La création de Benvenuto Cellini d’Hector Berlioz eut lieu à Paris dans la salle Le Pelletier en 1838. Sans aucun succès. L’opéra n’arriva à Barcelone qu’en 1977 –avec Alain Vanzo, Andrée Esposito et le très jeune Joan Pons- et seulement pour une petite série de trois représentations ! Il n’a pas été redonné depuis. On imagine alors l’intérêt de cette reprise et ce jeudi 12 novembre, la salle était totalement occupée par un public intéressé et même à priori enthousiaste. Il n’a pas été déçu.

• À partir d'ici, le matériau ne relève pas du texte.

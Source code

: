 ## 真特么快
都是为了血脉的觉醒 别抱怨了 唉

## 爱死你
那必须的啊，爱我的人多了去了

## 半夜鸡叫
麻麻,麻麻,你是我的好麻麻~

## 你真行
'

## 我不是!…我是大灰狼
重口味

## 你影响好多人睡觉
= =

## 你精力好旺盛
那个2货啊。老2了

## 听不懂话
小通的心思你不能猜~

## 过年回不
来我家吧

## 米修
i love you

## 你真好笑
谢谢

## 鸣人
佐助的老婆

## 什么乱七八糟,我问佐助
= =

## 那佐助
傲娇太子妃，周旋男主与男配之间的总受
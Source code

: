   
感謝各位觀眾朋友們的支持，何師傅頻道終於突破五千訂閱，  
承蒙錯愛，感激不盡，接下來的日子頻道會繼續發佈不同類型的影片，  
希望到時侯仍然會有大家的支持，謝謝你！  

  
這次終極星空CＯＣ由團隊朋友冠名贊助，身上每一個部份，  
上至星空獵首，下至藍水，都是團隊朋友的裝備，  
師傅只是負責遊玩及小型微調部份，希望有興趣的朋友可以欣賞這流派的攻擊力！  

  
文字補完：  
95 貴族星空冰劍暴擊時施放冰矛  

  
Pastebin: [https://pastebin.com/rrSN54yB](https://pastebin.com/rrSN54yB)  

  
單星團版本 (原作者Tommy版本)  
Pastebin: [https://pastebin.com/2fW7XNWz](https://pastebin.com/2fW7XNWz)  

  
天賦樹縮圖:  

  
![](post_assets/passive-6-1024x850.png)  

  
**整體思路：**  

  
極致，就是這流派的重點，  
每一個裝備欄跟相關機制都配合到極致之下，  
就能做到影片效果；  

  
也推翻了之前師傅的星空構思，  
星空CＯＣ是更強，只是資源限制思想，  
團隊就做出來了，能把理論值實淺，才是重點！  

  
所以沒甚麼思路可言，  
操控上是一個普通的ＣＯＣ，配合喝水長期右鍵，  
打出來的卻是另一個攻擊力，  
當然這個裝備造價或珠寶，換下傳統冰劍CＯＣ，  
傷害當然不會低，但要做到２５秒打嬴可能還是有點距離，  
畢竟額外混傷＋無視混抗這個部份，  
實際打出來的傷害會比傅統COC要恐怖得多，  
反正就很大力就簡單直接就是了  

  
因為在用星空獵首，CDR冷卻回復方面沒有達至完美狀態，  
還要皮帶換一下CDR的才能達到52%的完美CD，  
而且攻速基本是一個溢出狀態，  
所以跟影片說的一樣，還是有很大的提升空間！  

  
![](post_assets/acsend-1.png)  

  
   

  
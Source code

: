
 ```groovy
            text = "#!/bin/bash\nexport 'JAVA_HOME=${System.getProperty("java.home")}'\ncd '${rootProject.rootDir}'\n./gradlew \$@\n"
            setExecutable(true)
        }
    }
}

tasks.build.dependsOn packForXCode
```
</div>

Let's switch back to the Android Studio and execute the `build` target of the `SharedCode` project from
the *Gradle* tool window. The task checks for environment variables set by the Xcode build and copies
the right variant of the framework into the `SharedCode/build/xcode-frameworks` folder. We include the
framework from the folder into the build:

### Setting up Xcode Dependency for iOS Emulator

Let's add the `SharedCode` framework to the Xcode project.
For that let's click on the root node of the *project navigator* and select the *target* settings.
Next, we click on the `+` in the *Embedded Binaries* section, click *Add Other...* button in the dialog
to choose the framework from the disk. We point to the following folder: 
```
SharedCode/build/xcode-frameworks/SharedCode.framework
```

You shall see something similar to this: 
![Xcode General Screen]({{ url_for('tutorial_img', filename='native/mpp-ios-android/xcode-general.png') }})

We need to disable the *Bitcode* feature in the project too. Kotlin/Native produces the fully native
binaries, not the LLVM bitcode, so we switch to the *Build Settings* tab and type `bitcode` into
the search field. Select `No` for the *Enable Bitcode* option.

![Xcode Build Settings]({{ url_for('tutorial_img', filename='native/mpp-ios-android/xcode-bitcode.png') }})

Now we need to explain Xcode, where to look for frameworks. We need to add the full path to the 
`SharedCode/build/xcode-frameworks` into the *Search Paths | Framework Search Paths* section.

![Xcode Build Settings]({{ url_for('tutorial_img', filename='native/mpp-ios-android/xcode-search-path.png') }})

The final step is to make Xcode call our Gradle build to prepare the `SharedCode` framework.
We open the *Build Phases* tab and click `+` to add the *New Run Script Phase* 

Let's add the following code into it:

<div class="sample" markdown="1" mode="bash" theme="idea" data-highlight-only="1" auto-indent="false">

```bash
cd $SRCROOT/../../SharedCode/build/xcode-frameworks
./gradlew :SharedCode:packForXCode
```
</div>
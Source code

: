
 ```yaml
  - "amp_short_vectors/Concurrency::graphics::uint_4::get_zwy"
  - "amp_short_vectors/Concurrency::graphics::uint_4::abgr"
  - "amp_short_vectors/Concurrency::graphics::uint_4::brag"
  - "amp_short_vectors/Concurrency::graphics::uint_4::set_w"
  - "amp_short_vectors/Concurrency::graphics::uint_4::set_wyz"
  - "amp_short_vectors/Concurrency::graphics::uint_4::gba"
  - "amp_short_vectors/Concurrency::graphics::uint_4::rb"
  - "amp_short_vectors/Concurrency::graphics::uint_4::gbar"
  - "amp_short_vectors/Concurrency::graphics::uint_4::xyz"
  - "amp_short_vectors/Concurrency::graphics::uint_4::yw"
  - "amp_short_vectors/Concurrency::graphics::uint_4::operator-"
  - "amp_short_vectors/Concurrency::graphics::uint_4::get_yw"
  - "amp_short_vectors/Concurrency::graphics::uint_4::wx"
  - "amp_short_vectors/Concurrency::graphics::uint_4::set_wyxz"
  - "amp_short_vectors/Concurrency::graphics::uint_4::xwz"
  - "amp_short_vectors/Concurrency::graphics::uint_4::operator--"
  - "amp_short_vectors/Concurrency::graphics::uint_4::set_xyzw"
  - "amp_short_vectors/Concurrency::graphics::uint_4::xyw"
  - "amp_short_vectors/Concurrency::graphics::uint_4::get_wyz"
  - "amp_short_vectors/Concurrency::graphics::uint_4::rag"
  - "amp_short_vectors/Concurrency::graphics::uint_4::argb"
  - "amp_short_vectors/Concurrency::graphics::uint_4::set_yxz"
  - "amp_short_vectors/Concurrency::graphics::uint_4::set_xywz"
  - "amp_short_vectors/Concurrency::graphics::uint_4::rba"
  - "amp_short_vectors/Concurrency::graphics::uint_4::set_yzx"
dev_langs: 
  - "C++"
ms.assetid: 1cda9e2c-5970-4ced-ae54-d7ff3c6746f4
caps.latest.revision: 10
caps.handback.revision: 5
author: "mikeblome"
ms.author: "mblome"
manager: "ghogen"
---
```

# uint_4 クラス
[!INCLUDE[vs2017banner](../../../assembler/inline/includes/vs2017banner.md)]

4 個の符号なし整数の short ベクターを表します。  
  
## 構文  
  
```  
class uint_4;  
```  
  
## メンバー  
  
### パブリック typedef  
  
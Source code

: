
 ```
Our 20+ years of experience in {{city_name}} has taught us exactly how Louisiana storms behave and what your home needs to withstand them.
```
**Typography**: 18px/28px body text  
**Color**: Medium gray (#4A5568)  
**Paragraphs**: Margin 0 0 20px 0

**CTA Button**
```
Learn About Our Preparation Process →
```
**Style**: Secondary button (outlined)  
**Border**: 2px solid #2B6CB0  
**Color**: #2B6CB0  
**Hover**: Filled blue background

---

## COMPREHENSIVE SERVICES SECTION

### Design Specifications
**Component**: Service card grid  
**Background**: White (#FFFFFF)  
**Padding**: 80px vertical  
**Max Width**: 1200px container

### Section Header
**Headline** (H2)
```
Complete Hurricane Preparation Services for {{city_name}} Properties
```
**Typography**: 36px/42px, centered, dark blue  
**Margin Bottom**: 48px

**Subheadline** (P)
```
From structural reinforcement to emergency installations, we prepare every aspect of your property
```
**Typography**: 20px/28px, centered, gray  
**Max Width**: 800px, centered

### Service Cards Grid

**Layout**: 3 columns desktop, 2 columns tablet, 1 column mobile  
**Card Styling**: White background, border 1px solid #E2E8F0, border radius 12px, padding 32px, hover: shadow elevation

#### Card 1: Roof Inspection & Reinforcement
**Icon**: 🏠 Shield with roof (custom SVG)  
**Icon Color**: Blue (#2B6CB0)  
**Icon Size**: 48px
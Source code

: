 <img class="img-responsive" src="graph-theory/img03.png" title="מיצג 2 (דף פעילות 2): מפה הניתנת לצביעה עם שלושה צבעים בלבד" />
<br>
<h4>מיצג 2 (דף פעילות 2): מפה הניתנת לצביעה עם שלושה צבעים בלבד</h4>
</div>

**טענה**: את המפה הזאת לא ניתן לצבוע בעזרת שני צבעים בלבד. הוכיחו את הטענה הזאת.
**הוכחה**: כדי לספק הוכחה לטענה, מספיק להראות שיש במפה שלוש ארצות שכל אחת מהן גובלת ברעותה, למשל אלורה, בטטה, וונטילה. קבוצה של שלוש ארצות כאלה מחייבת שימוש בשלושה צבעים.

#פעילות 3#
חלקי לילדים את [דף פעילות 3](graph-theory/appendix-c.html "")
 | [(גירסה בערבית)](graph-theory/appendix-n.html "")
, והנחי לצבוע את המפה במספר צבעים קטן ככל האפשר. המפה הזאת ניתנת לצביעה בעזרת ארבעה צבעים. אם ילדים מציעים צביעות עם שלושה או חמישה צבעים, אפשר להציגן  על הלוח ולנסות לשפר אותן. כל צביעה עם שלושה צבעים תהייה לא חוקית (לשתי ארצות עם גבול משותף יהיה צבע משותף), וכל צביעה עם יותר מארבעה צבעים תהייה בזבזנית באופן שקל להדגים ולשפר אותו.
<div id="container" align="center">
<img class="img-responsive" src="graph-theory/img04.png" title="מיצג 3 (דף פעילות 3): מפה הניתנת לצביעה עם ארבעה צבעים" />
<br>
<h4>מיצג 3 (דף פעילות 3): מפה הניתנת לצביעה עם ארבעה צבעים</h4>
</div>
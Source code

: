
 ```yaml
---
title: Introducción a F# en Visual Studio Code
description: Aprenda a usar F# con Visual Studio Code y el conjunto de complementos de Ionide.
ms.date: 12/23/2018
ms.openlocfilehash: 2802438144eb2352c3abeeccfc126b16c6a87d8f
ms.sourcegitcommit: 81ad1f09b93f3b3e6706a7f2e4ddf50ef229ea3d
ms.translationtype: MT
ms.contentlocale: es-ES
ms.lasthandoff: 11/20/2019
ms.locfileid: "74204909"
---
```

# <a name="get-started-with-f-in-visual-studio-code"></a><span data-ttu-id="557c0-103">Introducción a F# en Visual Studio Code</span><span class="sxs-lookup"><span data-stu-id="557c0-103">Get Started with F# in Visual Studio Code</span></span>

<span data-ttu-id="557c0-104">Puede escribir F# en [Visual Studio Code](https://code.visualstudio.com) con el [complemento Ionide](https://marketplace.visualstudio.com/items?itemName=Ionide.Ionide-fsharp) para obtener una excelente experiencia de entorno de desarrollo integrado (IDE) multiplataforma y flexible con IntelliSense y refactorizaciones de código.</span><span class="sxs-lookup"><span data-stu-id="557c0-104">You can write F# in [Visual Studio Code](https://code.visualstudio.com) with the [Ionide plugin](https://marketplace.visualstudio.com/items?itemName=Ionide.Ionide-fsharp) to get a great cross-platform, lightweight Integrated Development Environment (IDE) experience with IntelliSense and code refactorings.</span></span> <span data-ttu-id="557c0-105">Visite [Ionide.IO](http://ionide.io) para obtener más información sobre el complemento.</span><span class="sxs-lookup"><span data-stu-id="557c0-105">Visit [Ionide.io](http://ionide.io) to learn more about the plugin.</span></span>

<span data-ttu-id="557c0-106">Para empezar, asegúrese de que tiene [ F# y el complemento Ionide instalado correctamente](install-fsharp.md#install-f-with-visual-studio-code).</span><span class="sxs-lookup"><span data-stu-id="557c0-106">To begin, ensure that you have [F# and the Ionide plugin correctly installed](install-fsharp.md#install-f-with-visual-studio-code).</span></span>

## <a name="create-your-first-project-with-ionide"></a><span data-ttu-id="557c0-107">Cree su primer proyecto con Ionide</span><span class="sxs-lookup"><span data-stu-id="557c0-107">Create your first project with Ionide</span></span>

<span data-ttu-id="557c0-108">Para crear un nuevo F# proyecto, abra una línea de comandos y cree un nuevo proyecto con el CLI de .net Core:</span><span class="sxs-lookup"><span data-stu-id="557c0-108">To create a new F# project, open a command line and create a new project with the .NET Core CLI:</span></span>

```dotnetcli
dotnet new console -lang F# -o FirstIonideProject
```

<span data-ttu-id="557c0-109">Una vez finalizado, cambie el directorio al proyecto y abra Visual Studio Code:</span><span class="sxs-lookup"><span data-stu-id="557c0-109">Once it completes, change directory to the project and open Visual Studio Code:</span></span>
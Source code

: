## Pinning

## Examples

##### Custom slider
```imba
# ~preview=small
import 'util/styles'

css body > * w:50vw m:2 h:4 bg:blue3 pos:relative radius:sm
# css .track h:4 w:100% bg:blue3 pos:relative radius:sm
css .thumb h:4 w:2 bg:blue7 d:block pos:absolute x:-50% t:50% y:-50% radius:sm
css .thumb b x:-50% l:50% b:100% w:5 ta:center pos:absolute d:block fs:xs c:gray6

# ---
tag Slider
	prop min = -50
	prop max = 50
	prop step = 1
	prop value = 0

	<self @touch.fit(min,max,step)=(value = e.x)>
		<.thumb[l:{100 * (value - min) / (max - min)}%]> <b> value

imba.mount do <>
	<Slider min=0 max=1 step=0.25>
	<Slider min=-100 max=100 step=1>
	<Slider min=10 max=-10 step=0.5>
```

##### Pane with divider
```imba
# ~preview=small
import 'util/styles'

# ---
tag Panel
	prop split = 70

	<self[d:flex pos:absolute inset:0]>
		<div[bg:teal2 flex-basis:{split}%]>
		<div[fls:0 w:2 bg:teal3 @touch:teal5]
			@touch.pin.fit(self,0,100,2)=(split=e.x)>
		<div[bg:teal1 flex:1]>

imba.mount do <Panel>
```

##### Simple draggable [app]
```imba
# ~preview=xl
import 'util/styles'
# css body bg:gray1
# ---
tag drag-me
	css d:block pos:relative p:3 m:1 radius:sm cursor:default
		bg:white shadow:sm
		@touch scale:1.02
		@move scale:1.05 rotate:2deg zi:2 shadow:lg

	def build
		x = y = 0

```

L’opéra raconte de manière fantaisiste la création de la célèbre statue de Persée par Benvenuto Cellini. En parallèle se déroule l’histoire sentimentale du sculpteur avec Teresa, la fille de Giacomo Balducci, trésorier du Pape. Giacomo Balducci, farouchement décidé à contrer les plans professionnels et amoureux de Benvenuto Cellini, devra céder sur toute la ligne à la fin de la pièce.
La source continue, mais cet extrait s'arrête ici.